Racing to a hospital emergency room or a visit to a healthcare facility can often mean endless wait times and frustrating inefficiencies. That’s a negative (even unsafe) experience for patients and can be costly for providers. Healthcare IoT is aiming to change all that.
The Internet of Things (IoT) has been evolving in the healthcare industry, and recent pandemic years made it clear how much more progress is needed. Despite improvements like streamlined admissions, online scheduling, and telehealth, providers need to tap IoT to speed processes, increase patient safety, and improve the patient experience.
How healthcare IoT can reduce pain in a hospital
Many factors can bottleneck the delivery of emergency room or hospital care. Staff needs to tightly choreograph a wide range of resources: patients, intake staff and processes, doctors and specialists, beds and medical equipment, drug doses, supplies, and more. Delays at one stage can have an unfortunate ripple effect that impacts both patients and staff.
Healthcare IoT connected solutions provide actionable, real-time data that helps ensure care providers can work more efficiently. ‘Smarter’ processes can translate to cost savings for the organization, and more positive outcomes for patients.
Let’s look at some examples…
Patient ID wristbands can be embedded with IoT-enabled sensors that map their journey from the admission desk to final release. This IoT device could collect data on how much time was spent at every step of the visit, so it can be analyzed for trends to improve processes. And in real-time, hospital staff can have an accurate picture of how many patients are waiting, where they are now, and where each of them will need to go next.
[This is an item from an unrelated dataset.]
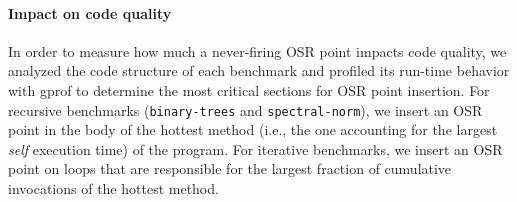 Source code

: \paragraph{Impact on code quality}
In order to measure how much a never-firing OSR point impacts code quality, we analyzed the code structure of each benchmark and profiled its run-time behavior with gprof to determine the most critical sections for OSR point insertion.
For recursive benchmarks ({\tt binary-trees} and {\tt spectral-norm}), we insert an OSR point in the body of the hottest method (i.e., the one accounting for the largest {\em self} execution time) of the program. For iterative benchmarks, we insert an OSR point on loops that are responsible for the largest fraction of cumulative invocations of the hottest method.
For monitoring patient vitals, an IoT-enabled badge could monitor body temperature, pulse, respiratory rate, and blood pressure. Suppose someone is sitting in the waiting room and their fever spikes. The badge could send critical data to an integrated healthcare IoT platform that automatically sends text message alerts to the medical team so they can get priority care to that patient.
Smart wearables for remote health monitoring are improving efficiency and quality of care. For instance, care givers can remotely track activity patterns in elderly patients, or monitor glucose and insulin levels for safer diabetes management.
Hospital beds, critical supplies, and medical equipment can also be part of a connected emergency room. Is there an available bed? Where is the closest wheelchair? Is a blood pressure monitor malfunctioning? How many gauze rolls are left in Room 8, and what size are they?
ER and other hospital staff use up valuable time tracking information that could be collected automatically with connected services. IoT connectivity can help ensure busy employees have real-time data at their fingertips on a mobile device. Using IoT sensors, they can quickly locate medical equipment and even track and analyze staffing in different locations.
Increasing efficiency with healthcare IoT can also help solve urgent challenges like improving staff safety. According to the Occupational Safety and Health Administration (OSHA), long wait times are a major factor in violence against healthcare workers.1 Facilities are also struggling to be more energy-efficient. IoT can automate lighting and window shading to save energy and keep patients more comfortable.
IoT can also have a huge impact on how medications are managed in a hospital and the ER. For more than 10 years, hospitals have used bar codes to manage which drugs are being given to which patients. IoT devices can take medication management to the next level. Patient monitoring can indicate whether the medication is having the desired effect, like lowering a person’s blood pressure. And provide early-warning alerts about adverse reactions.
Healthcare IoT can also help hospitals manage inventories, ensuring that frequently-used meds are available without delay.
Making the case for healthcare IoT
Real-time data from IoT devices can dramatically streamline processes and improve patient outcomes. While many hospitals and large healthcare facilities are using connected devices, others may think the complexities of managing IoT may be too daunting or cost prohibitive.
In our work with Cisco, the industry leader in IoT platform technology, we’ve seen that IoT success relies on having efficient, automated ways to keep connected services running smoothly and at the lowest possible cost. An IoT-enabled hospital may need to manage hundreds of connected devices – so eliminating manual processes and avoiding unexpected costs is mission critical. Automated device monitoring, alerts and remote diagnostics enable the organization to quickly resolve connected device issues, so staff can stay focused on patient care.
And IoT in hospitals is now tapping into the power of AI and machine learning. Connected devices can be trained on large datasets to get smarter over time, delivering increasingly more value.